Data to examine
************

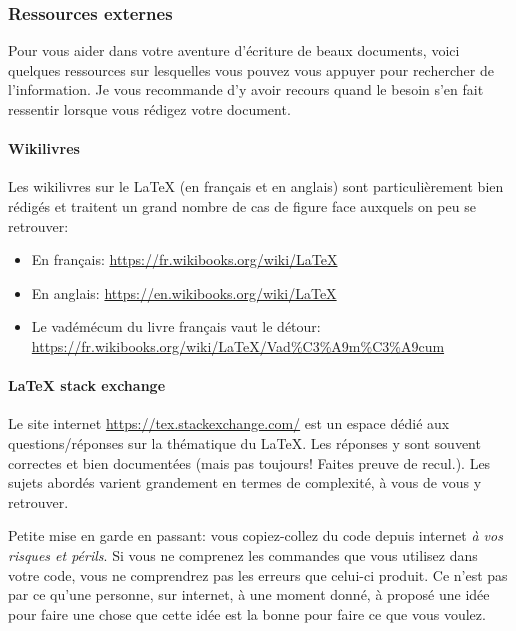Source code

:        \subsubsection{Ressources externes}\label{sssect:ressources_externes}
            Pour vous aider dans votre aventure d'écriture de beaux documents, voici quelques ressources sur lesquelles vous pouvez vous appuyer pour rechercher de l'information.
            Je vous recommande d'y avoir recours quand le besoin s'en fait ressentir lorsque vous rédigez votre document.
            
            \paragraph{Wikilivres}
                Les wikilivres sur le \LaTeX{} (en français et en anglais) sont particulièrement bien rédigés et traitent un grand nombre de cas de figure face auxquels on peu se retrouver:
                \begin{itemize}
                \item En français: \url{https://fr.wikibooks.org/wiki/LaTeX}
                \item En anglais: \url{https://en.wikibooks.org/wiki/LaTeX}
                \item Le vadémécum du livre français vaut le détour: \url{https://fr.wikibooks.org/wiki/LaTeX/Vad%C3%A9m%C3%A9cum}
                \end{itemize}
            
            \paragraph{\LaTeX{} stack exchange}
                Le site internet \url{https://tex.stackexchange.com/} est un espace dédié aux questions/réponses sur la thématique du \LaTeX{}.
                Les réponses y sont souvent correctes et bien documentées (mais pas toujours! Faites preuve de recul.).
                Les sujets abordés varient grandement en termes de complexité, à vous de vous y retrouver.
                
                Petite mise en garde en passant: vous copiez-collez du code depuis internet \emph{à vos risques et périls}.
                Si vous ne comprenez les commandes que vous utilisez dans votre code, vous ne comprendrez pas les erreurs que celui-ci produit.
                Ce n'est pas par ce qu'une personne, sur internet, à une moment donné, à proposé une idée pour faire une chose que cette idée est la bonne pour faire ce que vous voulez.
            
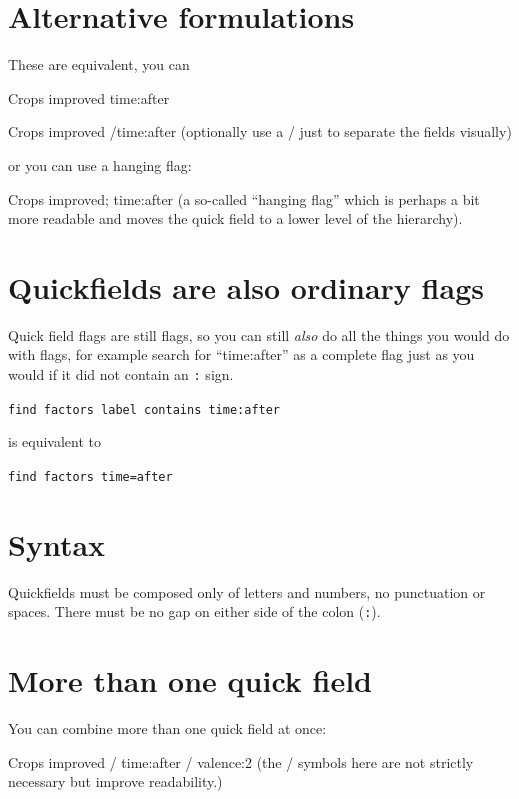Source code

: \documentclass[
]{book}
\begin{document}
\hypertarget{alternative-formulations}{%
\section{Alternative formulations}\label{alternative-formulations}}

These are equivalent, you can

Crops improved time:after

Crops improved /time:after (optionally use a / just to separate the fields visually)

or you can use a hanging flag:

Crops improved; time:after (a so-called ``hanging flag'' which is perhaps a bit more readable and moves the quick field to a lower level of the hierarchy).

\hypertarget{quickfields-are-also-ordinary-flags}{%
\section{Quickfields are also ordinary flags}\label{quickfields-are-also-ordinary-flags}}

Quick field flags are still flags, so you can still \emph{also} do all the things you would do with flags, for example search for ``time:after'' as a complete flag just as you would if it did not contain an \texttt{:} sign.

\texttt{find\ factors\ label\ contains\ time:after}

is equivalent to

\texttt{find\ factors\ time=after}

\hypertarget{syntax}{%
\section{Syntax}\label{syntax}}

Quickfields must be composed only of letters and numbers, no punctuation or spaces. There must be no gap on either side of the colon (\texttt{:}).

\hypertarget{more-than-one-quick-field}{%
\section{More than one quick field}\label{more-than-one-quick-field}}

You can combine more than one quick field at once:

Crops improved / time:after / valence:2 (the / symbols here are not strictly necessary but improve readability.)
\end{document}
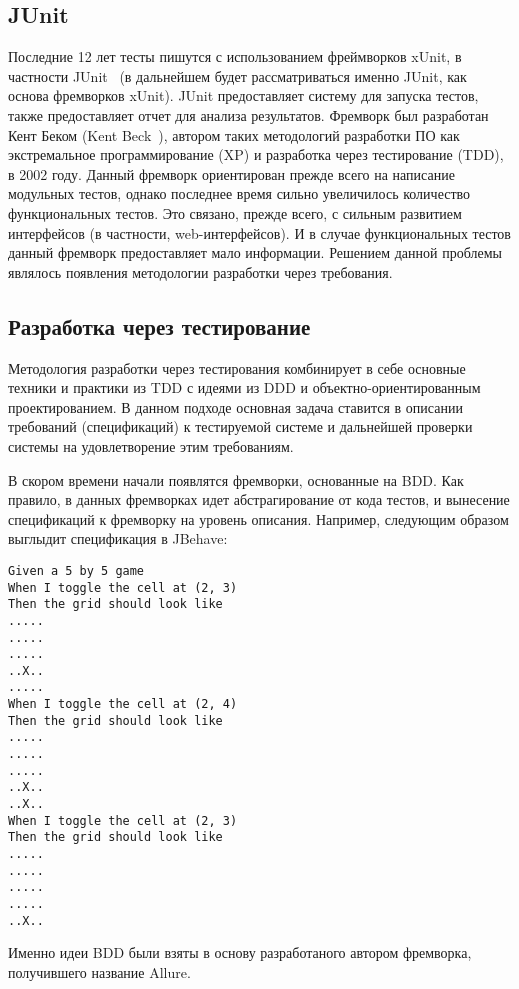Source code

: \subsection{JUnit}

Последние 12 лет тесты пишутся с использованием фреймворков xUnit, в частности JUnit~\cite{junit_home} (в дальнейшем будет рассматриваться именно JUnit, как основа фремворков xUnit). JUnit предоставляет систему для запуска тестов, также предоставляет отчет для анализа результатов. 
Фремворк был разработан Кент Беком (Kent Beck~\cite{kent_beck}), автором таких методологий разработки ПО как экстремальное программирование (XP) и разработка через тестирование (TDD), в 2002 году. 
Данный фремворк ориентирован прежде всего на написание модульных тестов, однако последнее время сильно увеличилось количество функциональных тестов. Это связано, прежде всего, с сильным развитием интерфейсов (в частности, web-интерфейсов). И в случае функциональных тестов данный фремворк предоставляет мало информации. Решением данной проблемы являлось появления методологии разработки через требования.

\subsection{Разработка через тестирование}

Методология разработки через тестирования комбинирует в себе основные техники и практики из TDD с идеями из DDD и объектно-ориентированным проектированием. В данном подходе основная задача ставится в описании требований (спецификаций) к тестируемой системе и дальнейшей проверки системы на удовлетворение этим требованиям. 

В скором времени начали появлятся фремворки, основанные на BDD. Как правило, в данных фремворках идет абстрагирование от кода тестов, и вынесение спецификаций к фремворку на уровень описания. Например, следующим образом выглыдит спецификация в JBehave:

\begin{lstlisting}[caption=Пример спецификации JBehave]
Given a 5 by 5 game
When I toggle the cell at (2, 3)
Then the grid should look like
.....
.....
.....
..X..
.....
When I toggle the cell at (2, 4)
Then the grid should look like
.....
.....
.....
..X..
..X..
When I toggle the cell at (2, 3)
Then the grid should look like
.....
.....
.....
.....
..X..
\end{lstlisting}

Именно идеи BDD были взяты в основу разработаного автором фремворка, получившего название Allure.

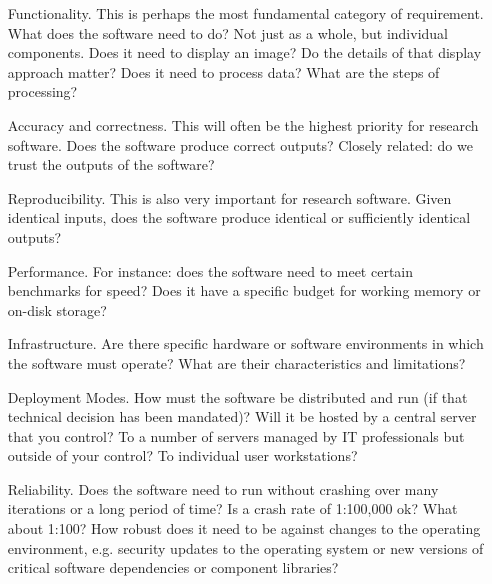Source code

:\documentclass[12pt,oneside]{book}
\begin{document}
\begin{itemize}[wide, labelwidth=!, labelindent=0pt, font=\bfseries]
\item[Functionality.] This is perhaps the most fundamental category of requirement. What does the software need to do? Not just as a whole, but individual components. Does it need to display an image? Do the details of that display approach matter? Does it need to process data? What are the steps of processing?

\item[Accuracy and correctness.] This will often be the highest priority for research software. Does the software produce correct outputs? Closely related: do we trust the outputs of the software?
	
\item[Reproducibility.] This is also very important for research software. Given identical inputs, does the software produce identical or sufficiently identical outputs?
	
\item[Performance.] For instance: does the software need to meet certain benchmarks for speed? Does it have a specific budget for working memory or on-disk storage?

\item[Infrastructure.] Are there specific hardware or software environments in which the software must operate? What are their characteristics and limitations?
	
\item[Deployment Modes.] How must the software be distributed and run (if that technical decision has been mandated)? Will it be hosted by a central server that you control? To a number of servers managed by IT professionals but outside of your control? To individual user workstations?

\item[Reliability.] Does the software need to run without crashing over many iterations or a long period of time? Is a crash rate of 1:100,000 ok? What about 1:100? How robust does it need to be against changes to the operating environment, e.g. security updates to the operating system or new versions of critical software dependencies or component libraries?


\end{itemize}
\end{document}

************

Within the listing above, filter for lines holding the string "specific" and copy each one.

Reply to the task
\item[Performance.] For instance: does the software need to meet certain benchmarks for speed? Does it have a specific budget for working memory or on-disk storage?
\item[Infrastructure.] Are there specific hardware or software environments in which the software must operate? What are their characteristics and limitations?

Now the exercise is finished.